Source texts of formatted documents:

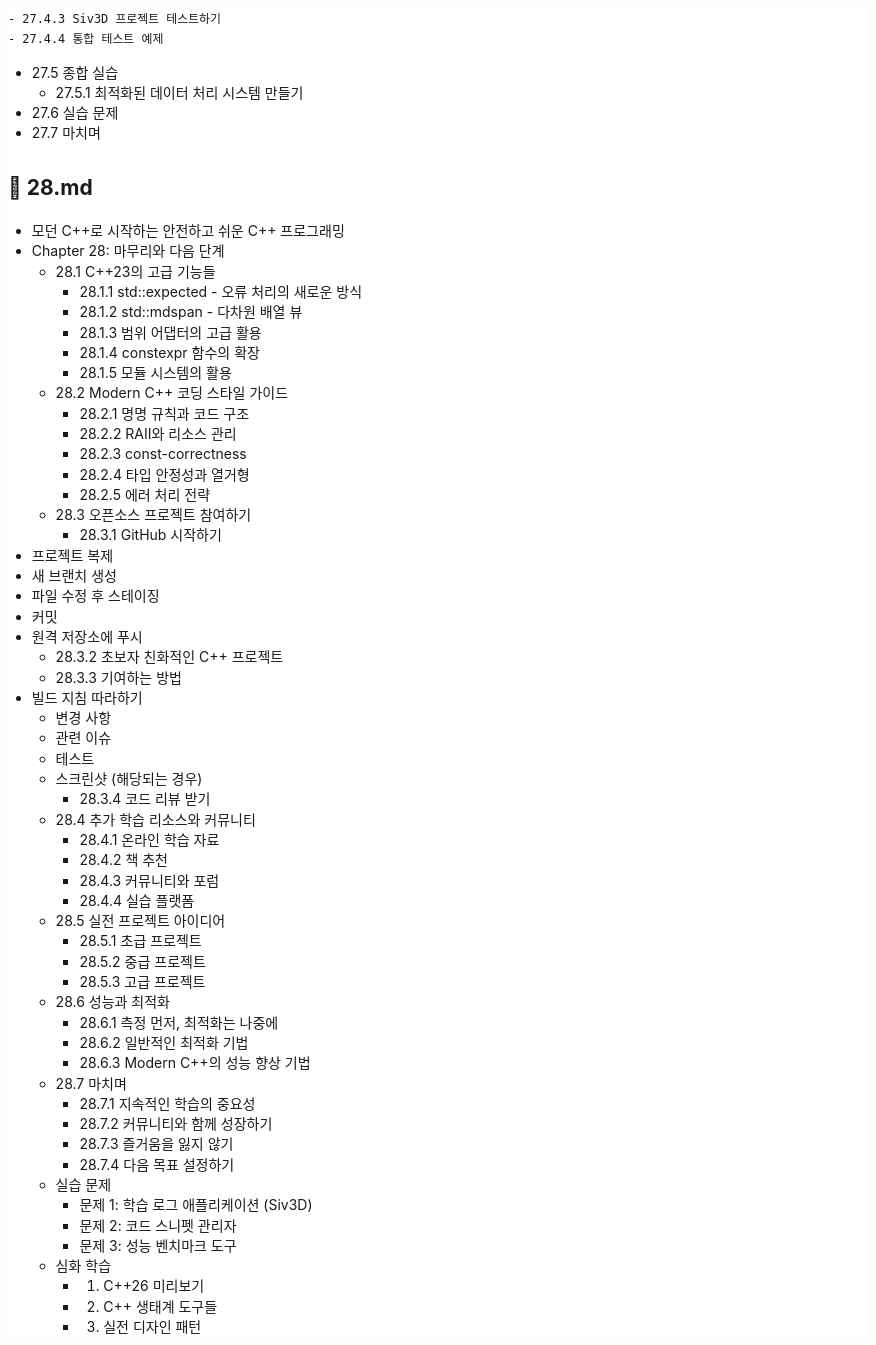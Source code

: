     - 27.4.3 Siv3D 프로젝트 테스트하기
    - 27.4.4 통합 테스트 예제
  - 27.5 종합 실습
    - 27.5.1 최적화된 데이터 처리 시스템 만들기
  - 27.6 실습 문제
  - 27.7 마치며

## 📄 28.md
- 모던 C++로 시작하는 안전하고 쉬운 C++ 프로그래밍
- Chapter 28: 마무리와 다음 단계
  - 28.1 C++23의 고급 기능들
    - 28.1.1 std::expected - 오류 처리의 새로운 방식
    - 28.1.2 std::mdspan - 다차원 배열 뷰
    - 28.1.3 범위 어댑터의 고급 활용
    - 28.1.4 constexpr 함수의 확장
    - 28.1.5 모듈 시스템의 활용
  - 28.2 Modern C++ 코딩 스타일 가이드
    - 28.2.1 명명 규칙과 코드 구조
    - 28.2.2 RAII와 리소스 관리
    - 28.2.3 const-correctness
    - 28.2.4 타입 안정성과 열거형
    - 28.2.5 에러 처리 전략
  - 28.3 오픈소스 프로젝트 참여하기
    - 28.3.1 GitHub 시작하기
- 프로젝트 복제
- 새 브랜치 생성
- 파일 수정 후 스테이징
- 커밋
- 원격 저장소에 푸시
    - 28.3.2 초보자 친화적인 C++ 프로젝트
    - 28.3.3 기여하는 방법
- 빌드 지침 따라하기
  - 변경 사항
  - 관련 이슈
  - 테스트
  - 스크린샷 (해당되는 경우)
    - 28.3.4 코드 리뷰 받기
  - 28.4 추가 학습 리소스와 커뮤니티
    - 28.4.1 온라인 학습 자료
    - 28.4.2 책 추천
    - 28.4.3 커뮤니티와 포럼
    - 28.4.4 실습 플랫폼
  - 28.5 실전 프로젝트 아이디어
    - 28.5.1 초급 프로젝트
    - 28.5.2 중급 프로젝트
    - 28.5.3 고급 프로젝트
  - 28.6 성능과 최적화
    - 28.6.1 측정 먼저, 최적화는 나중에
    - 28.6.2 일반적인 최적화 기법
    - 28.6.3 Modern C++의 성능 향상 기법
  - 28.7 마치며
    - 28.7.1 지속적인 학습의 중요성
    - 28.7.2 커뮤니티와 함께 성장하기
    - 28.7.3 즐거움을 잃지 않기
    - 28.7.4 다음 목표 설정하기
  - 실습 문제
    - 문제 1: 학습 로그 애플리케이션 (Siv3D)
    - 문제 2: 코드 스니펫 관리자
    - 문제 3: 성능 벤치마크 도구
  - 심화 학습
    - 1. C++26 미리보기
    - 2. C++ 생태계 도구들
    - 3. 실전 디자인 패턴
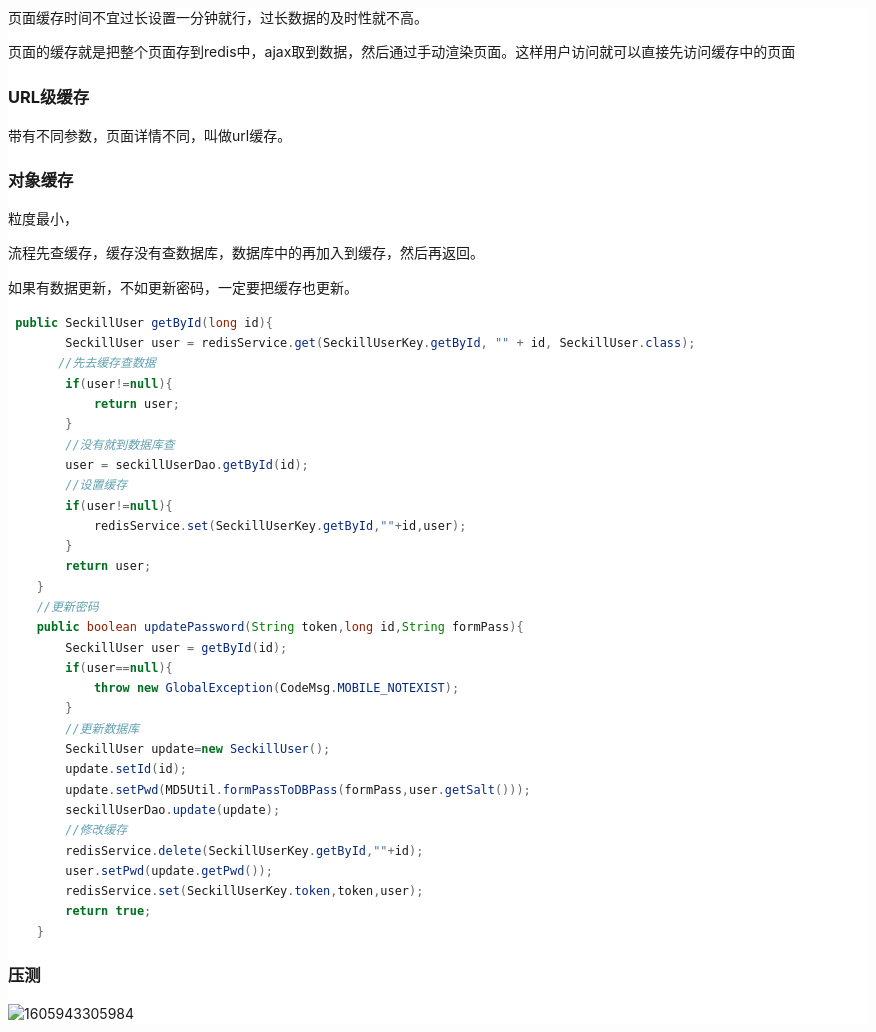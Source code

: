 页面缓存时间不宜过长设置一分钟就行，过长数据的及时性就不高。

页面的缓存就是把整个页面存到redis中，ajax取到数据，然后通过手动渲染页面。这样用户访问就可以直接先访问缓存中的页面

### URL级缓存

带有不同参数，页面详情不同，叫做url缓存。

### 对象缓存

粒度最小，

流程先查缓存，缓存没有查数据库，数据库中的再加入到缓存，然后再返回。

如果有数据更新，不如更新密码，一定要把缓存也更新。

```java
 public SeckillUser getById(long id){
        SeckillUser user = redisService.get(SeckillUserKey.getById, "" + id, SeckillUser.class);
       //先去缓存查数据
        if(user!=null){
            return user;
        }
        //没有就到数据库查
        user = seckillUserDao.getById(id);
        //设置缓存
        if(user!=null){
            redisService.set(SeckillUserKey.getById,""+id,user);
        }
        return user;
    }
    //更新密码
    public boolean updatePassword(String token,long id,String formPass){
        SeckillUser user = getById(id);
        if(user==null){
            throw new GlobalException(CodeMsg.MOBILE_NOTEXIST);
        }
        //更新数据库
        SeckillUser update=new SeckillUser();
        update.setId(id);
        update.setPwd(MD5Util.formPassToDBPass(formPass,user.getSalt()));
        seckillUserDao.update(update);
        //修改缓存
        redisService.delete(SeckillUserKey.getById,""+id);
        user.setPwd(update.getPwd());
        redisService.set(SeckillUserKey.token,token,user);
        return true;
    }
```



### 压测

![1605943305984](C:\Users\svv\AppData\Roaming\Typora\typora-user-images\1605943305984.png)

## ABOUT THIS TASK
The records above should be returned word for word, with every picture left out.

## RESULT OF THE TASK
Source code

:     - 27.4.3 Siv3D 프로젝트 테스트하기
    - 27.4.4 통합 테스트 예제
  - 27.5 종합 실습
    - 27.5.1 최적화된 데이터 처리 시스템 만들기
  - 27.6 실습 문제
  - 27.7 마치며

## 📄 28.md
- 모던 C++로 시작하는 안전하고 쉬운 C++ 프로그래밍
- Chapter 28: 마무리와 다음 단계
  - 28.1 C++23의 고급 기능들
    - 28.1.1 std::expected - 오류 처리의 새로운 방식
    - 28.1.2 std::mdspan - 다차원 배열 뷰
    - 28.1.3 범위 어댑터의 고급 활용
    - 28.1.4 constexpr 함수의 확장
    - 28.1.5 모듈 시스템의 활용
  - 28.2 Modern C++ 코딩 스타일 가이드
    - 28.2.1 명명 규칙과 코드 구조
    - 28.2.2 RAII와 리소스 관리
    - 28.2.3 const-correctness
    - 28.2.4 타입 안정성과 열거형
    - 28.2.5 에러 처리 전략
  - 28.3 오픈소스 프로젝트 참여하기
    - 28.3.1 GitHub 시작하기
- 프로젝트 복제
- 새 브랜치 생성
- 파일 수정 후 스테이징
- 커밋
- 원격 저장소에 푸시
    - 28.3.2 초보자 친화적인 C++ 프로젝트
    - 28.3.3 기여하는 방법
- 빌드 지침 따라하기
  - 변경 사항
  - 관련 이슈
  - 테스트
  - 스크린샷 (해당되는 경우)
    - 28.3.4 코드 리뷰 받기
  - 28.4 추가 학습 리소스와 커뮤니티
    - 28.4.1 온라인 학습 자료
    - 28.4.2 책 추천
    - 28.4.3 커뮤니티와 포럼
    - 28.4.4 실습 플랫폼
  - 28.5 실전 프로젝트 아이디어
    - 28.5.1 초급 프로젝트
    - 28.5.2 중급 프로젝트
    - 28.5.3 고급 프로젝트
  - 28.6 성능과 최적화
    - 28.6.1 측정 먼저, 최적화는 나중에
    - 28.6.2 일반적인 최적화 기법
    - 28.6.3 Modern C++의 성능 향상 기법
  - 28.7 마치며
    - 28.7.1 지속적인 학습의 중요성
    - 28.7.2 커뮤니티와 함께 성장하기
    - 28.7.3 즐거움을 잃지 않기
    - 28.7.4 다음 목표 설정하기
  - 실습 문제
    - 문제 1: 학습 로그 애플리케이션 (Siv3D)
    - 문제 2: 코드 스니펫 관리자
    - 문제 3: 성능 벤치마크 도구
  - 심화 학습
    - 1. C++26 미리보기
    - 2. C++ 생태계 도구들
    - 3. 실전 디자인 패턴
Source code

: 页面缓存时间不宜过长设置一分钟就行，过长数据的及时性就不高。

页面的缓存就是把整个页面存到redis中，ajax取到数据，然后通过手动渲染页面。这样用户访问就可以直接先访问缓存中的页面

### URL级缓存

带有不同参数，页面详情不同，叫做url缓存。

### 对象缓存

粒度最小，

流程先查缓存，缓存没有查数据库，数据库中的再加入到缓存，然后再返回。

如果有数据更新，不如更新密码，一定要把缓存也更新。

```java
 public SeckillUser getById(long id){
        SeckillUser user = redisService.get(SeckillUserKey.getById, "" + id, SeckillUser.class);
       //先去缓存查数据
        if(user!=null){
            return user;
        }
        //没有就到数据库查
        user = seckillUserDao.getById(id);
        //设置缓存
        if(user!=null){
            redisService.set(SeckillUserKey.getById,""+id,user);
        }
        return user;
    }
    //更新密码
    public boolean updatePassword(String token,long id,String formPass){
        SeckillUser user = getById(id);
        if(user==null){
            throw new GlobalException(CodeMsg.MOBILE_NOTEXIST);
        }
        //更新数据库
        SeckillUser update=new SeckillUser();
        update.setId(id);
        update.setPwd(MD5Util.formPassToDBPass(formPass,user.getSalt()));
        seckillUserDao.update(update);
        //修改缓存
        redisService.delete(SeckillUserKey.getById,""+id);
        user.setPwd(update.getPwd());
        redisService.set(SeckillUserKey.token,token,user);
        return true;
    }
```



### 压测

![1605943305984](C:\Users\svv\AppData\Roaming\Typora\typora-user-images\1605943305984.png)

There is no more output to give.